**What you will do**
All lines of the material below that include the string "mbox" are to be copied.

**Exercise material**

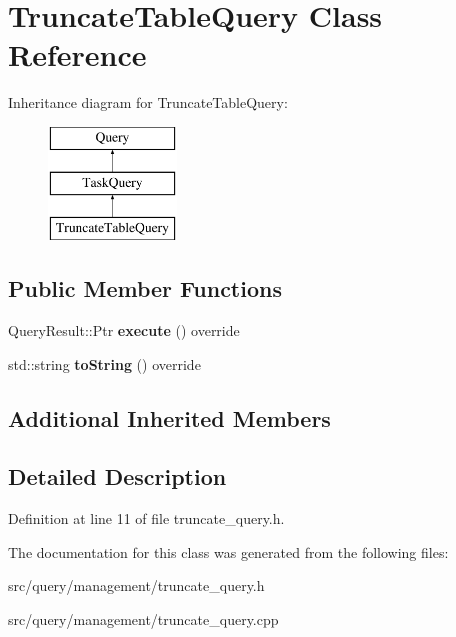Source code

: \hypertarget{class_truncate_table_query}{}\section{Truncate\+Table\+Query Class Reference}
\label{class_truncate_table_query}
Inheritance diagram for Truncate\+Table\+Query\+:\begin{figure}[H]
\begin{center}
\leavevmode
\includegraphics[height=3.000000cm]{class_truncate_table_query}
\end{center}
\end{figure}
\subsection*{Public Member Functions}
\begin{DoxyCompactItemize}
\item 
\mbox{\label{class_truncate_table_query_abfdabfe64ed8ab5e65a62e8ef5a52364}} 
Query\+Result\+::\+Ptr {\bfseries execute} () override
\item 
\mbox{\label{class_truncate_table_query_add48943cfe7d329cb26e9521fe4634fb}} 
std\+::string {\bfseries to\+String} () override
\end{DoxyCompactItemize}
\subsection*{Additional Inherited Members}


\subsection{Detailed Description}


Definition at line 11 of file truncate\+\_\+query.\+h.



The documentation for this class was generated from the following files\+:\begin{DoxyCompactItemize}
\item 
src/query/management/truncate\+\_\+query.\+h\item 
src/query/management/truncate\+\_\+query.\+cpp\end{DoxyCompactItemize}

**Exercise answer**
\mbox{\label{class_truncate_table_query_abfdabfe64ed8ab5e65a62e8ef5a52364}} 
\mbox{\label{class_truncate_table_query_add48943cfe7d329cb26e9521fe4634fb}} 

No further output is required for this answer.